Thursday, November 27, 2014

Theology and Ferguson (Roundup)

Listed below are five of the most interesting and provocative theological posts on Ferguson that I have come across. All are must-reads. Please add additional relevant posts in the comments:

  1. "Honor The Outrage: A Reflection on 1 Corinthians 6 and the Ferguson Grand Jury Decision" (Richard Beck at Experimental Theology). Key quote: "Unity is achieved in the church by rehabilitative honoring, caring and respecting, with the privileged and powerful giving greater honor and care--not balanced or equal honor and care but greater honor and care--to those who have lacked privilege, prestige, power or status. And whatever that might mean for White Christians today I think it means at least this much, that we honor the outrage."
  2. "Justice is Possible #Ferguson" (Anthony Smith at Theoblogy). Key quote: "...I can hear Derrida protesting by saying, 'Deconstruction is justice.' We can attain some relative racial justice if we could only deconstruct the entirety of the American system.  In the case of our criminal justice system the issue of mass incarceration, school-to-prison pipelines, communities being policed in a racially disproportionate manner mitigating vast chasms of cultural misunderstandings."
  3. "A Sad Night for America" (Jim Wallis at Sojourners).

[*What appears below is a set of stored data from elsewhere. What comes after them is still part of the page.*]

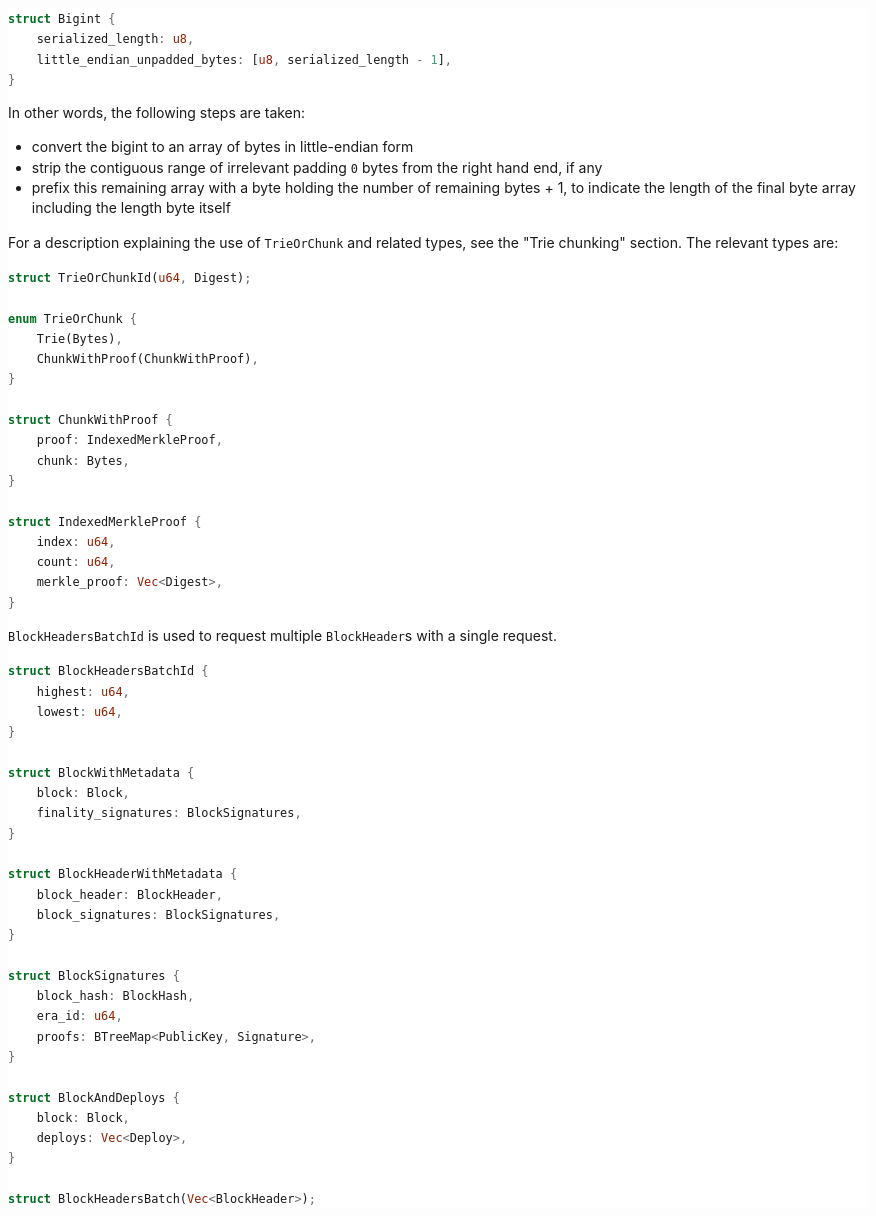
 ```rust
struct Bigint {
    serialized_length: u8,
    little_endian_unpadded_bytes: [u8, serialized_length - 1],
}
```

In other words, the following steps are taken:
* convert the bigint to an array of bytes in little-endian form
* strip the contiguous range of irrelevant padding `0` bytes from the right hand end, if any
* prefix this remaining array with a byte holding the number of remaining bytes + 1, to indicate the length of the final byte array including the length byte itself

For a description explaining the use of `TrieOrChunk` and related types, see the "Trie chunking" section.  The relevant types are:

```rust
struct TrieOrChunkId(u64, Digest);

enum TrieOrChunk {
    Trie(Bytes),
    ChunkWithProof(ChunkWithProof),
}

struct ChunkWithProof {
    proof: IndexedMerkleProof,
    chunk: Bytes,
}

struct IndexedMerkleProof {
    index: u64,
    count: u64,
    merkle_proof: Vec<Digest>,
}
```

`BlockHeadersBatchId` is used to request multiple `BlockHeader`s with a single request.

```rust
struct BlockHeadersBatchId {
    highest: u64,
    lowest: u64,
}

struct BlockWithMetadata {
    block: Block,
    finality_signatures: BlockSignatures,
}

struct BlockHeaderWithMetadata {
    block_header: BlockHeader,
    block_signatures: BlockSignatures,
}

struct BlockSignatures {
    block_hash: BlockHash,
    era_id: u64,
    proofs: BTreeMap<PublicKey, Signature>,
}

struct BlockAndDeploys {
    block: Block,
    deploys: Vec<Deploy>,
}

struct BlockHeadersBatch(Vec<BlockHeader>);
```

Key quote: "Whatever the facts might have revealed in the trial that will never happen, the time is long overdue to subject our criminal justice system to the requirements of racial justice. The racialization of that system and its policing behavior toward people of color is beyond dispute. The police force in Ferguson that is completely unrepresentative of the community and whose behavior has caused such deep alienation among the people they are supposed to serve and protect has become a parable. Ferguson has become a parable in America, for how black lives are less important in the ways our laws are enforced. Ferguson is not only in Ferguson."
  4. "'All Lives Matter'" (Adam Kotsko at An und fur sich). Key quote: "The black community in America is on the side of justice, objectively. They’ve seen what evil looks like on a systematic level by living in the machine we’ve built around them, and overwhelmingly, they reject it as a model. Hence at the time that the white community had produced the “best and brightest,” the architects of the Vietnam War, the black community produced Martin Luther King and the Civil Rights movement. At the time of the Civil War, when even the most liberal whites were still racist and viewed the abolition of slavery as the end-all of justice, the black community produced Frederick Douglass, who could see beyond his own immediate struggle to advocate for women’s rights." 
  5. "Michael Brown's Death & the Prophetic Fire" (Cornel West & Peter Heltzel at NY Daily News). Key quote: "And so here is our Thanksgiving prayer — the plea to God and humanity from two prophetic Christians, one black and one white, one young and one old, confronted by our own complicity in a sinful system, but united by our common call to be just peacemakers: As we gather at tables, grieving the state of our nation, may we gain spiritual strength for the journey ahead, drawing on the deepest wells of wisdom from those on whose shoulders we stand and the various faith traditions that have fueled their freedom march and continue to energize ours."